Enfin, comme c’était également le cas pour les éboueurs polyengagés, les éboueurs de la classe 2 jugent plus positivement que la moyenne leur niveau de rétribution.

Pour conclure, les éboueurs de la classe 2 mobilisent une source de valorisation « interne » concentrée sur la technicité mais ne mobilisent que très peu les autres sources – en termes d’appropriation de l’autonomie au travail, de mobilisation du corps et des formes d’adhésion aux normes professionnelles – et aucunement les sources de valorisation « externe » avec les acteurs privés ou publics. Nous les avons appelés les éboueurs posés.

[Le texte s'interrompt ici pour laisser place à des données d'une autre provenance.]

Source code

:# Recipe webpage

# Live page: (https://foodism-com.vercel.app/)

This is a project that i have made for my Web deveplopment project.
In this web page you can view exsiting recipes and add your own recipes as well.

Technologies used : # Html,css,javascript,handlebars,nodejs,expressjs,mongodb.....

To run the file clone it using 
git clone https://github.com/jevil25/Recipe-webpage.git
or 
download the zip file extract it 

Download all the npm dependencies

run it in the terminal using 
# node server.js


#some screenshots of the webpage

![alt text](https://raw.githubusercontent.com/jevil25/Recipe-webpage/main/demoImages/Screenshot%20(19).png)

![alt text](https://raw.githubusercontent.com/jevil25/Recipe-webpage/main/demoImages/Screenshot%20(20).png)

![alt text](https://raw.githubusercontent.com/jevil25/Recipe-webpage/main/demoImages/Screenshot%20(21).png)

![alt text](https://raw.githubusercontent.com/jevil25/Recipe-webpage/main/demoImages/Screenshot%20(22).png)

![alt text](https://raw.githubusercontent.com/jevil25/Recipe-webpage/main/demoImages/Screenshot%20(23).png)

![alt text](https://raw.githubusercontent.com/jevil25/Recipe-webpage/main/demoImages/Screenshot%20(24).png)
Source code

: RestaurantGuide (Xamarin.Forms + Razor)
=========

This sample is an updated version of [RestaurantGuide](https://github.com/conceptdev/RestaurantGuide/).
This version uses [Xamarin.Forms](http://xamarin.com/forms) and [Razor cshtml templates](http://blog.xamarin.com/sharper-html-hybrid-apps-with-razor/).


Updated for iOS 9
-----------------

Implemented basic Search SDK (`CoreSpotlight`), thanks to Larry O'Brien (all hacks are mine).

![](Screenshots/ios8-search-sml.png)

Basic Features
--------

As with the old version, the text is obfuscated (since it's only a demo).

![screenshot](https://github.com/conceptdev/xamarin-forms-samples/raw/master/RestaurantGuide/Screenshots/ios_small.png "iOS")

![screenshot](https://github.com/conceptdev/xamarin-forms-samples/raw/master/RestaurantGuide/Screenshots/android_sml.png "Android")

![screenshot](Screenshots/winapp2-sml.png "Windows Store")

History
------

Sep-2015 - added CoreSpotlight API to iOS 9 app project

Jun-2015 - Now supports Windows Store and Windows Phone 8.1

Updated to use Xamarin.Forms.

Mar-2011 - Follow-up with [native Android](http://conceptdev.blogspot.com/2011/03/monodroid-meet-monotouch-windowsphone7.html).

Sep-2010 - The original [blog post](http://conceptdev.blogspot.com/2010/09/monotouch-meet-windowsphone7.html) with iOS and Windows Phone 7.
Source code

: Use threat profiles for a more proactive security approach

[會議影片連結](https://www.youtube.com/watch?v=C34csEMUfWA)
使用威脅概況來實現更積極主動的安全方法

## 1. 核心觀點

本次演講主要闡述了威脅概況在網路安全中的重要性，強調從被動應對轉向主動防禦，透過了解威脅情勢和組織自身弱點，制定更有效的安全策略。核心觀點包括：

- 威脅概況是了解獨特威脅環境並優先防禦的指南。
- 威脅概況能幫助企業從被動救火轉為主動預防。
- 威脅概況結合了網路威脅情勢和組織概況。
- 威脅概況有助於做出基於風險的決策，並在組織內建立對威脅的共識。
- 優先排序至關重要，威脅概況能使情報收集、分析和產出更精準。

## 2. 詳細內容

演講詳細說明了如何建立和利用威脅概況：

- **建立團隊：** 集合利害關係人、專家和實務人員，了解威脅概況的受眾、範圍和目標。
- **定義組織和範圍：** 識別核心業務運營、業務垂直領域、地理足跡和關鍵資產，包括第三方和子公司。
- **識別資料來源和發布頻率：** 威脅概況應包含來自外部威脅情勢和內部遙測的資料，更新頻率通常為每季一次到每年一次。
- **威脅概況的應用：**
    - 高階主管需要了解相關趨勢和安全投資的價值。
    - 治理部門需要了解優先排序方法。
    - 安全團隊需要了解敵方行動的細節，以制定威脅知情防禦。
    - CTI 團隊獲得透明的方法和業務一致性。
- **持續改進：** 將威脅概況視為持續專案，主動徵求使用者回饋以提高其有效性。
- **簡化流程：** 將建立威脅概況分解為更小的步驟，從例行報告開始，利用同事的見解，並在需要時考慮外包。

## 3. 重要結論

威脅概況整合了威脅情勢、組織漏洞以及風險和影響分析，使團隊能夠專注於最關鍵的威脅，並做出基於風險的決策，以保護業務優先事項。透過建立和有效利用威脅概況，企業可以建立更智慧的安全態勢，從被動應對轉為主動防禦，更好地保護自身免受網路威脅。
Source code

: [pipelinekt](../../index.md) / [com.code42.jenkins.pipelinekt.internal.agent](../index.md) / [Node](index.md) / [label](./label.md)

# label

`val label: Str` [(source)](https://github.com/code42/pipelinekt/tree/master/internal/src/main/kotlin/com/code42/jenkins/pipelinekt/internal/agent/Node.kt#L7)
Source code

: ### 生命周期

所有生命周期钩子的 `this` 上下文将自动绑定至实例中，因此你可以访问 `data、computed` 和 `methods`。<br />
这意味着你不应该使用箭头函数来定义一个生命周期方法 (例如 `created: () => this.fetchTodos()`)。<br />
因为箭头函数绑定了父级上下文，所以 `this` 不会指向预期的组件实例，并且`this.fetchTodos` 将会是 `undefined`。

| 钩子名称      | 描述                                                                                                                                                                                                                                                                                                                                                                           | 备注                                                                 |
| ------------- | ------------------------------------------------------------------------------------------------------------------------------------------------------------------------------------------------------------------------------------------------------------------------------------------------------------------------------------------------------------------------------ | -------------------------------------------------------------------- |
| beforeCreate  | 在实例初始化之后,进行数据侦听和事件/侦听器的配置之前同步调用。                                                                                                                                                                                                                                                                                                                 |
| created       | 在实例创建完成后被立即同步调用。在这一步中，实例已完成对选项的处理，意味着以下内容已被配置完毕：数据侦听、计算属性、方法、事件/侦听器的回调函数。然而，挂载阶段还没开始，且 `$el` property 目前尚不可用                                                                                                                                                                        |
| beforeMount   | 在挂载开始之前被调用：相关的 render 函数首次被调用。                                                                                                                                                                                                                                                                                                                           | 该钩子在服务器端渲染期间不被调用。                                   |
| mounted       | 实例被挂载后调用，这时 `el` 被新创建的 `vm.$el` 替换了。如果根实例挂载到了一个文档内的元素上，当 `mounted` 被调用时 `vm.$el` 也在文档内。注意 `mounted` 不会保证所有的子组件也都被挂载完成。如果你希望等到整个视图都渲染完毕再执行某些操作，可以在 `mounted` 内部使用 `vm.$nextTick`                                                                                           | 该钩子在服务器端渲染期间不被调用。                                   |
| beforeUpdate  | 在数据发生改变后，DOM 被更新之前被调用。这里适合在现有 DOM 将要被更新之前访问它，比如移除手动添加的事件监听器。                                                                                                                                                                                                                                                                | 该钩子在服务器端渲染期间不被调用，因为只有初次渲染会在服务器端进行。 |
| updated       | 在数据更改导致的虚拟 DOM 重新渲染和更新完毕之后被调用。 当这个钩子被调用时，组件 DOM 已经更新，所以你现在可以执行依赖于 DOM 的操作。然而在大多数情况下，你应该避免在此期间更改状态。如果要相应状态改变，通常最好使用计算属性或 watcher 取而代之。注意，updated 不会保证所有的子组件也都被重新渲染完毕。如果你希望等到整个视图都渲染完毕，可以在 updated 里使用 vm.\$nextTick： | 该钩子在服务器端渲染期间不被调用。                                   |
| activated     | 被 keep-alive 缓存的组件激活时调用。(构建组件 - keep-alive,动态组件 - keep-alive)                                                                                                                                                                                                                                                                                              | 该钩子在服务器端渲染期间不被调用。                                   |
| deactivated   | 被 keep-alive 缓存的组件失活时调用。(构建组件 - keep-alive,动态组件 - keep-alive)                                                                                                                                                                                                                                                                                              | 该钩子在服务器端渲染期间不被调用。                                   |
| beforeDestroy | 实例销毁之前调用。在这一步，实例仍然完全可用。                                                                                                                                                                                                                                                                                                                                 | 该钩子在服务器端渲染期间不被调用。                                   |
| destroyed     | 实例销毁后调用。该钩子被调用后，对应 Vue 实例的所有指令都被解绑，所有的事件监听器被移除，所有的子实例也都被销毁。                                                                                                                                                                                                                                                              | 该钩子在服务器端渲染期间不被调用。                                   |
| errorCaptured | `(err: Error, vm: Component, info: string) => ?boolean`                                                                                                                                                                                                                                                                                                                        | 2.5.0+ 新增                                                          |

La troisième classe (15 % des éboueurs) se distingue par le degré global de négativité qui se dégage des réponses au questionnaire. On peut dire que l’approche du travail de ces éboueurs est « insatisfaite ». Cette classe regroupe des éboueurs plus jeunes que la moyenne (20 % ont moins de 30 ans et 44 % entre 31 et 40 ans contre respectivement 14,4 % et 33,9 % en moyenne) et ayant une ancienneté relativement plus faible (20,4 % ont moins d’un an d’ancienneté et 22,2 % entre 2 et 5 ans contre respectivement 16 % et 21,5 % en moyenne). Ils sont majoritairement en poste dans l’atelier Ouest (29,6 % contre 24,5 % en moyenne) et dans l’atelier Nord (31,5 % contre 25,1 %), ateliers qui se situent dans des quartiers bourgeois ou en passe de le devenir.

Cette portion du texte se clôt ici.